- Supervisor of Doctorate Candidates
- Supervisor of Master's Candidates
- Name (English):Youjin Deng
- Name (Pinyin):Deng Youjin
- Administrative Position:Professor of Physics
- Professional Title:Professor
- Alma Mater:BEIJING NORMAL UNIVERSITY
- Teacher College:物理学院
- Discipline:Theoretical Physics
- Research Field
Theory of phase transitions and critical phenomena plays an important role in condensed matter theory and statistical physics. The theoretical study has been carried out in two different but interactive paths. One path is constructed of various rigorous results, which include Onsager's exactly solution of the Ising model, Coulomb gas theory, renormalization theory, conformal field theory, Schramm-Loewner evolution etc. The other path makes use of the increasing power of computers, leading to the development of many effective computational methods, of which Markov chain Monte Carlo (MCMC) method is a nice example. Designing novel MCMC algorithms, especially cluster-type methods, and their applications have been hot topics for decades and will continue to show their effectiveness.
Quantum simulation is a quickly developing field in recent years. Computational results contribute to the understanding of behaviors of many-body quantum systems, as well as support experimental explorations.

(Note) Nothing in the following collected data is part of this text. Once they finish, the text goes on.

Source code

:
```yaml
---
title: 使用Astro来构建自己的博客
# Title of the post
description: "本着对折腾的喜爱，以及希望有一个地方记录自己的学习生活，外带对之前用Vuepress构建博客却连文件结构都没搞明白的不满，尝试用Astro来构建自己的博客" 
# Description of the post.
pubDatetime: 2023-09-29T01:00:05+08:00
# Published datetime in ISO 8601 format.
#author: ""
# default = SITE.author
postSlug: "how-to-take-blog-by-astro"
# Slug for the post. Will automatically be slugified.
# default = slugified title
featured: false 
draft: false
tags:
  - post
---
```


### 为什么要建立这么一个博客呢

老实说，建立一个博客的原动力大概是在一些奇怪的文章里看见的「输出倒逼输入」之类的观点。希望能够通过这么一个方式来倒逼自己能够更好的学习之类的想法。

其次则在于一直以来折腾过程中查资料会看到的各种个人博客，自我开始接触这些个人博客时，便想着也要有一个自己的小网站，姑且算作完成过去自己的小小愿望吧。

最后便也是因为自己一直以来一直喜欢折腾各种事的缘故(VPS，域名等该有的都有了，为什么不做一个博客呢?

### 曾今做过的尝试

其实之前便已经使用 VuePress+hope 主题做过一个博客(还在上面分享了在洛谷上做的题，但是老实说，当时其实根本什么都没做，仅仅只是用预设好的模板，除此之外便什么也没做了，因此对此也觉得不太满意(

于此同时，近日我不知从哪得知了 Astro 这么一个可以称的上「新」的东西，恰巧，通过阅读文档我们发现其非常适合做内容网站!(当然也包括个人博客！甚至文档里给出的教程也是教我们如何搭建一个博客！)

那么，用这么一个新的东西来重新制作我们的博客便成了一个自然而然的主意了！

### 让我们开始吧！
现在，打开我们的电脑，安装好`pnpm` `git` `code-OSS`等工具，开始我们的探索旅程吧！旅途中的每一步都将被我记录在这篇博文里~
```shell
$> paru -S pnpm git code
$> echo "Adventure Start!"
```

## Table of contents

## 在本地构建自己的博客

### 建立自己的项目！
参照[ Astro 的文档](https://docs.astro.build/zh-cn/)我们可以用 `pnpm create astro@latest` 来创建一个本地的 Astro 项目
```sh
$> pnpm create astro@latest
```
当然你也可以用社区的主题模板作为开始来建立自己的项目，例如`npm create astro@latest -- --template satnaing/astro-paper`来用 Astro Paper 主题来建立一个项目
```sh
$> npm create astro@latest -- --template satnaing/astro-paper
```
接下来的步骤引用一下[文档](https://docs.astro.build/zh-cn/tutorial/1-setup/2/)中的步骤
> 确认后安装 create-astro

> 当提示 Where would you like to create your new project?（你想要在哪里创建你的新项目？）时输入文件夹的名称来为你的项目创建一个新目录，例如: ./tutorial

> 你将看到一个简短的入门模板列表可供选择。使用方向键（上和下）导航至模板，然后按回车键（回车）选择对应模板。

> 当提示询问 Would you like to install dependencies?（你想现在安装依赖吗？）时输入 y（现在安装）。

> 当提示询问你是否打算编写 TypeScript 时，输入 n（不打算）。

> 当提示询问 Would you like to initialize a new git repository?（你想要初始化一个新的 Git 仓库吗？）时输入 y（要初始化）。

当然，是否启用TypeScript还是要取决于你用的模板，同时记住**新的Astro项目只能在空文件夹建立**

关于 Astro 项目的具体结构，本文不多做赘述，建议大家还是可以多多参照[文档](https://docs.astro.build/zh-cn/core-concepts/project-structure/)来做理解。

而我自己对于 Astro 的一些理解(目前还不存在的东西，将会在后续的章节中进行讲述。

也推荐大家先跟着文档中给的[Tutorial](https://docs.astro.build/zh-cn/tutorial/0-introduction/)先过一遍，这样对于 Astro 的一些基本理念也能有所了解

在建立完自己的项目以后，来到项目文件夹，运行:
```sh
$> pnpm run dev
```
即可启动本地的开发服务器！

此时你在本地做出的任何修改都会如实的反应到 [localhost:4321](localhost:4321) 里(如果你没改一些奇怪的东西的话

Novel efficient algorithms and their applications in statistical physics
We've developed Markov chain Monte Carlo algorithms that can simulate both classical and quantum models, such as percolation, Ising, Potts, O(n) loop, and quantum Ising model. Certain algorithms can simulate curved space, or effectively deal with canonical ensembles.
We've observed the dynamical critical behaviors of some famous algorithms, e.g. Sweeny algorithm, Swendsen-Wang algorithm. Interesting new phenomena have been found, such as multi-time scales and the critical Speeding-up.

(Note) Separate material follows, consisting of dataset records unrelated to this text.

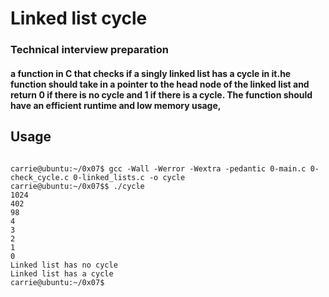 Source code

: #  Linked list cycle




### Technical interview preparation





#### a function in C that checks if a singly linked list has a cycle in it.he function should take in a pointer to the head node of the linked list and return 0 if there is no cycle and 1 if there is a cycle. The function should have an efficient runtime and low memory usage, 




## Usage

```

carrie@ubuntu:~/0x07$ gcc -Wall -Werror -Wextra -pedantic 0-main.c 0-check_cycle.c 0-linked_lists.c -o cycle
carrie@ubuntu:~/0x07$$ ./cycle 
1024
402
98
4
3
2
1
0
Linked list has no cycle
Linked list has a cycle
carrie@ubuntu:~/0x07$

```

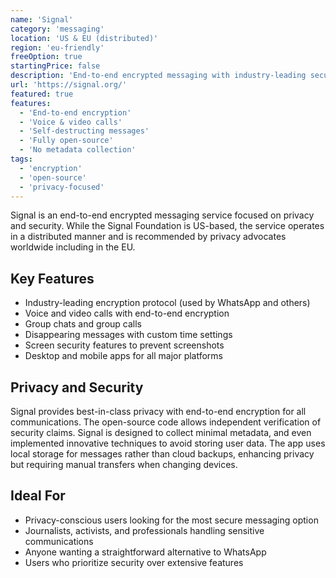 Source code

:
```yaml
---
name: 'Signal'
category: 'messaging'
location: 'US & EU (distributed)'
region: 'eu-friendly'
freeOption: true
startingPrice: false
description: 'End-to-end encrypted messaging with industry-leading security.'
url: 'https://signal.org/'
featured: true
features:
  - 'End-to-end encryption'
  - 'Voice & video calls'
  - 'Self-destructing messages'
  - 'Fully open-source'
  - 'No metadata collection'
tags:
  - 'encryption'
  - 'open-source'
  - 'privacy-focused'
---
```


Signal is an end-to-end encrypted messaging service focused on privacy and security. While the Signal Foundation is US-based, the service operates in a distributed manner and is recommended by privacy advocates worldwide including in the EU.

## Key Features

- Industry-leading encryption protocol (used by WhatsApp and others)
- Voice and video calls with end-to-end encryption
- Group chats and group calls
- Disappearing messages with custom time settings
- Screen security features to prevent screenshots
- Desktop and mobile apps for all major platforms

## Privacy and Security

Signal provides best-in-class privacy with end-to-end encryption for all communications. The open-source code allows independent verification of security claims. Signal is designed to collect minimal metadata, and even implemented innovative techniques to avoid storing user data. The app uses local storage for messages rather than cloud backups, enhancing privacy but requiring manual transfers when changing devices.

## Ideal For

- Privacy-conscious users looking for the most secure messaging option
- Journalists, activists, and professionals handling sensitive communications
- Anyone wanting a straightforward alternative to WhatsApp
- Users who prioritize security over extensive features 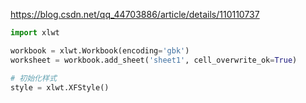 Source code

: https://blog.csdn.net/qq_44703886/article/details/110110737

```python
import xlwt

workbook = xlwt.Workbook(encoding='gbk')
worksheet = workbook.add_sheet('sheet1', cell_overwrite_ok=True)

# 初始化样式
style = xlwt.XFStyle()
```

Transfer matrix and its applications
Generally speaking, transfer matrix technique gives much better results than Monte Carlo method for two dimensional classical and 1+1 dimensional quantum systems, but it can hardly deal with large systems due to limitation of computational resources. We've employed transfer matrix to observe phase transitions of Potts model in two dimensions.
Diagrammatic Monte Carlo method
Diagrammatic Monte Carlo method is a recently developed method for simulation of quantum systems. In this method, the Feynman diagrams are weighted elaborately, which may make it a candidate for alleviating the sign problem considering some Fermi systems. Employing the diagrammatic methods, we are currently working hard towards the Fermi-Hubbard model, worm-type simulation of J-Q model, multi-component Bose systems etc.

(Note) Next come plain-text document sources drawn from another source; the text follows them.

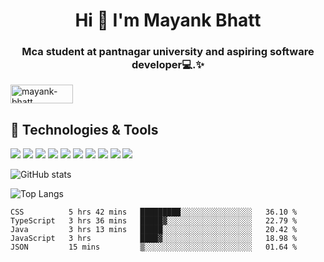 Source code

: <h1 align="center">Hi 👋 I'm Mayank Bhatt</h1>
<h3 align="center">Mca student at pantnagar university and aspiring software developer💻.✨</h3>

<!-- ![](https://visitor-badge.laobi.icu/badge?page_id=mayankbhatt07141.mayankbhatt07141) -->

<a href="https://www.linkedin.com/in/mayankbhatt07141/" target="blank"><img align="center" src="https://img.shields.io/badge/LinkedIn-0077B5?style=for-the-badge&logo=linkedin&logoColor=white" alt="mayank-bhatt" height="30" width="100" /></a>

## 🔧 Technologies & Tools

![](https://img.shields.io/badge/Visual_Studio_Code-0078D4?style=for-the-badge&logo=visual%20studio%20code&logoColor=white)
![](https://img.shields.io/badge/C-00599C?style=for-the-badge&logo=c&logoColor=white)
![](https://img.shields.io/badge/Java-ED8B00?style=for-the-badge&logo=java&logoColor=white)
![]( https://img.shields.io/badge/JavaScript-323330?style=for-the-badge&logo=javascript&logoColor=F7DF1E)
![]( https://img.shields.io/badge/CSS-239120?&style=for-the-badge&logo=css3&logoColor=white)
![]( https://img.shields.io/badge/HTML-239120?style=for-the-badge&logo=html5&logoColor=white)
![]( https://img.shields.io/badge/MySQL-00000F?style=for-the-badge&logo=mysql&logoColor=white)
![]( https://img.shields.io/badge/React-20232A?style=for-the-badge&logo=react&logoColor=61DAFB)
![]( https://img.shields.io/badge/Redux-593D88?style=for-the-badge&logo=redux&logoColor=white)
![](https://img.shields.io/npm/types/typescript?style=for-the-badge)


<!-- git stats -->
![GitHub stats](https://github-readme-stats.vercel.app/api?username=mayankbhatt07141&show_icons=true&theme=tokyonight)
<!-- most used languages -->
![Top Langs](https://github-readme-stats.vercel.app/api/top-langs/?username=mayankbhatt07141&theme=tokyonight)
<!-- wakatime stats -->
<!--START_SECTION:waka-->
```text
CSS          5 hrs 42 mins   █████████░░░░░░░░░░░░░░░░   36.10 % 
TypeScript   3 hrs 36 mins   █████▓░░░░░░░░░░░░░░░░░░░   22.79 % 
Java         3 hrs 13 mins   █████░░░░░░░░░░░░░░░░░░░░   20.42 % 
JavaScript   3 hrs           ████▓░░░░░░░░░░░░░░░░░░░░   18.98 % 
JSON         15 mins         ▒░░░░░░░░░░░░░░░░░░░░░░░░   01.64 % 
```
<!--END_SECTION:waka-->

Critical finite-size scaling in canonical ensembles
In experiments, many systems undergoing phase transitions are subject to external constraints such as the conservation of particle numbers in a mixture. Such systems are described in terms of canonical ensemble, and thus typically display a behavior different from that of unconstrained models, which are described by the grand canonical ensemble. The underline mechanism of such systems can be attributed to the so called Fisher renormalization. We've developed efficient cluster algorithms and studied the constrained systems such as the Blume-Capel model, Baxter's hard-square model, and the integer Potts model with vacancies. We have also studied the finite-size behavior of several systems near critical or tricritical point.
Conformal invariance in two or higher dimensions
Conformal invariance relates closely to the geometrical aspects of phase transitions and critical phenomena. In two-dimensional classical systems and quantum systems in 1+1 dimensions, conformal invariance is very powerful and has lead to a large number of exact results. We've developed efficient algorithms and systematically study conformal invariance in two or higher dimensions.
Geometric properties of critical systems
Geometric description of fluctuations at and near criticality has a long history, which dates back to the formulation of phase transitions in terms of the droplet model. Phase transitions and critical phenomena in many statistical models can be observed from geometric aspect. For instance, Potts model can be mapped onto the random-cluster model, and the susceptibility of the former is related to the cluster-size distribution of the latter. The Mott-to-superfluid transition in the Bose-Hubbard model can be characterized by the winding number of the world lines of the particles. We've conducted extensive research in the geometric properties of critical systems, many fractal dimensions has been calculated theoretically or numerically. Models we usually studies include percolation, Potts, random cluster, O(n)loop model etc.
Surface phase transitions
We've investigated critical surface phenomena of many systems. Especially, we've observed the pseudo-one-dimensional phase transition, and found that even in two-dimensional systems with short-range interactions, rich critical surface phenomena occur due to the fact that the edge spins are correlated through the critical bulk.
With the developments in the field of atomic and molecular physics, researchers are able to engineer lots of quantum systems. Real-time control over features such as lattice structure, density, level of impurities and disorder, and interactions are within our abilities. In cooperation with coworkers in the Quantum Physics and Quantum Information Division, HFNL, we are conducting theoretical and computational exploration on quantum information processing and simulation of many-body quantum systems with cold atom and optical lattice.
Besides the topics introduced above, we've also been working on others problems in statistical physics and related fields, for instance, defining new models and studying their properties.